- [About this exercise]:
Lines in the records below that contain the word "harmonic" must each be copied.
*** Opening Information shown ***
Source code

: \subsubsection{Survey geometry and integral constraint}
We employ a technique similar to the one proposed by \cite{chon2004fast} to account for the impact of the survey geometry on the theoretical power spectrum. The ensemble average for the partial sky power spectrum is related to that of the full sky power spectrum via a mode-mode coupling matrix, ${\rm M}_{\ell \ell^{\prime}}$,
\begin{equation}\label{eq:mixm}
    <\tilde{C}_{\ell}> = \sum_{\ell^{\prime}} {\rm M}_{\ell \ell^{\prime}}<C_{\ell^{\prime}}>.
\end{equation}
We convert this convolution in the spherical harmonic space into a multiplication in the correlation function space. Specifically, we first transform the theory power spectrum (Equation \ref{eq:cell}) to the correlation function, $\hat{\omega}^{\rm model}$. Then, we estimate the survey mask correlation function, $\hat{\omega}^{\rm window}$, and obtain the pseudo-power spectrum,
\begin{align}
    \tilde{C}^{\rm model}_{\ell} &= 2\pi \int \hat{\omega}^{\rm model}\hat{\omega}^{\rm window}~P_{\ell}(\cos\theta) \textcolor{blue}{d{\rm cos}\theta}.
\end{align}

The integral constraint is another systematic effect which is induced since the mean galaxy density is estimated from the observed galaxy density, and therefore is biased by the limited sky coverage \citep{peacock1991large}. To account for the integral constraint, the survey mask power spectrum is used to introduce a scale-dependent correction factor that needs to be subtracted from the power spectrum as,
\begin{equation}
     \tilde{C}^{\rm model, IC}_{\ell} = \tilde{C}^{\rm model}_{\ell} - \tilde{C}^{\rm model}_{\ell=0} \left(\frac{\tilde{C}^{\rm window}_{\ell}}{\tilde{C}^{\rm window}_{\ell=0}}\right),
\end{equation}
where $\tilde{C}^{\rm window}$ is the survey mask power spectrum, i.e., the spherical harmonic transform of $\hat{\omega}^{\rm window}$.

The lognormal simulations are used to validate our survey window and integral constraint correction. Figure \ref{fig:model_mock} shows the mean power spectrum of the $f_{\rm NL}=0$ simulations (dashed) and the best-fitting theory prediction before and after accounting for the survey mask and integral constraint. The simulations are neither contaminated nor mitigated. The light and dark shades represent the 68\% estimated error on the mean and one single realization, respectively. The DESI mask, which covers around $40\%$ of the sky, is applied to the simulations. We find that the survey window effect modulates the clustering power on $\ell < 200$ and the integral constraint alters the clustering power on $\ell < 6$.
*** Closing Information shown ***
*** Opening Information shown ***
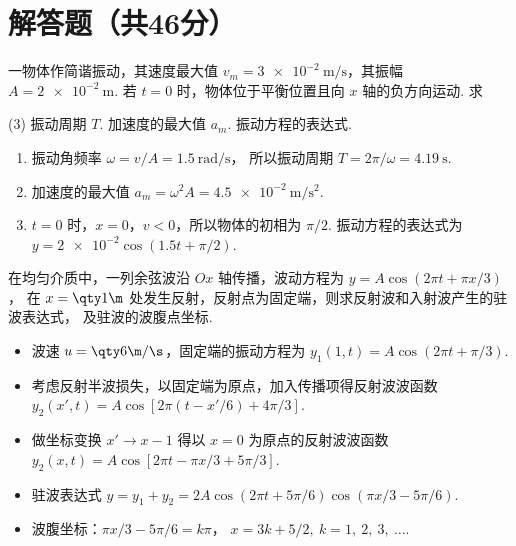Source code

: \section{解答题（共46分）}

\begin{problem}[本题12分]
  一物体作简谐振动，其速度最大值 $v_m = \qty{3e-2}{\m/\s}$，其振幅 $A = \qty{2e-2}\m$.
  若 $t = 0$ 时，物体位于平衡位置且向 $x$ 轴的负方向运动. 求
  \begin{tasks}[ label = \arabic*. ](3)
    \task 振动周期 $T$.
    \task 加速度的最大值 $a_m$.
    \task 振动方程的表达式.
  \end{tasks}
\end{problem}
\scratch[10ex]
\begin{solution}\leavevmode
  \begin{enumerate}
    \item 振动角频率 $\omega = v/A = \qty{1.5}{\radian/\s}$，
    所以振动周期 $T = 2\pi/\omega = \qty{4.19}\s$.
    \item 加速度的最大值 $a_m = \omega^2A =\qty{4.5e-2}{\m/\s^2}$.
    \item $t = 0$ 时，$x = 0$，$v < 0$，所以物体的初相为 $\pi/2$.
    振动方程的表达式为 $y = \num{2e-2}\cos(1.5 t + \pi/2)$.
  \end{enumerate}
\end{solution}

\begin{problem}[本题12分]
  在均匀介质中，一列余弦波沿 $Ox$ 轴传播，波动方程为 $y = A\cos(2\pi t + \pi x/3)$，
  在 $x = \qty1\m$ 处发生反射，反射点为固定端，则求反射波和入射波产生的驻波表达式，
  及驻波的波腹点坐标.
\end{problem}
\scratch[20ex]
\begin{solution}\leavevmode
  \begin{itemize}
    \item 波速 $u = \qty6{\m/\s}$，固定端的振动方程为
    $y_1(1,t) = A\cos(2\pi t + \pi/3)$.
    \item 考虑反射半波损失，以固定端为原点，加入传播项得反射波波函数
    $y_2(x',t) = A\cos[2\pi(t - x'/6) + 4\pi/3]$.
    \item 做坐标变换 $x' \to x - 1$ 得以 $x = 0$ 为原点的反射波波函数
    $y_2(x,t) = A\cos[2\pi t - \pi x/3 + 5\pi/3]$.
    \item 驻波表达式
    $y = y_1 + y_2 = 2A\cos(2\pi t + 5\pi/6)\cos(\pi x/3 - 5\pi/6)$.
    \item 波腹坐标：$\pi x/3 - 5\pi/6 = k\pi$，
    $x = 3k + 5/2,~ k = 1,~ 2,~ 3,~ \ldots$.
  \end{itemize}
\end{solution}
*** Closing Information shown ***
- [Written answer]:
We convert this convolution in the spherical harmonic space into a multiplication in the correlation function space. Specifically, we first transform the theory power spectrum (Equation \ref{eq:cell}) to the correlation function, $\hat{\omega}^{\rm model}$. Then, we estimate the survey mask correlation function, $\hat{\omega}^{\rm window}$, and obtain the pseudo-power spectrum,
where $\tilde{C}^{\rm window}$ is the survey mask power spectrum, i.e., the spherical harmonic transform of $\hat{\omega}^{\rm window}$.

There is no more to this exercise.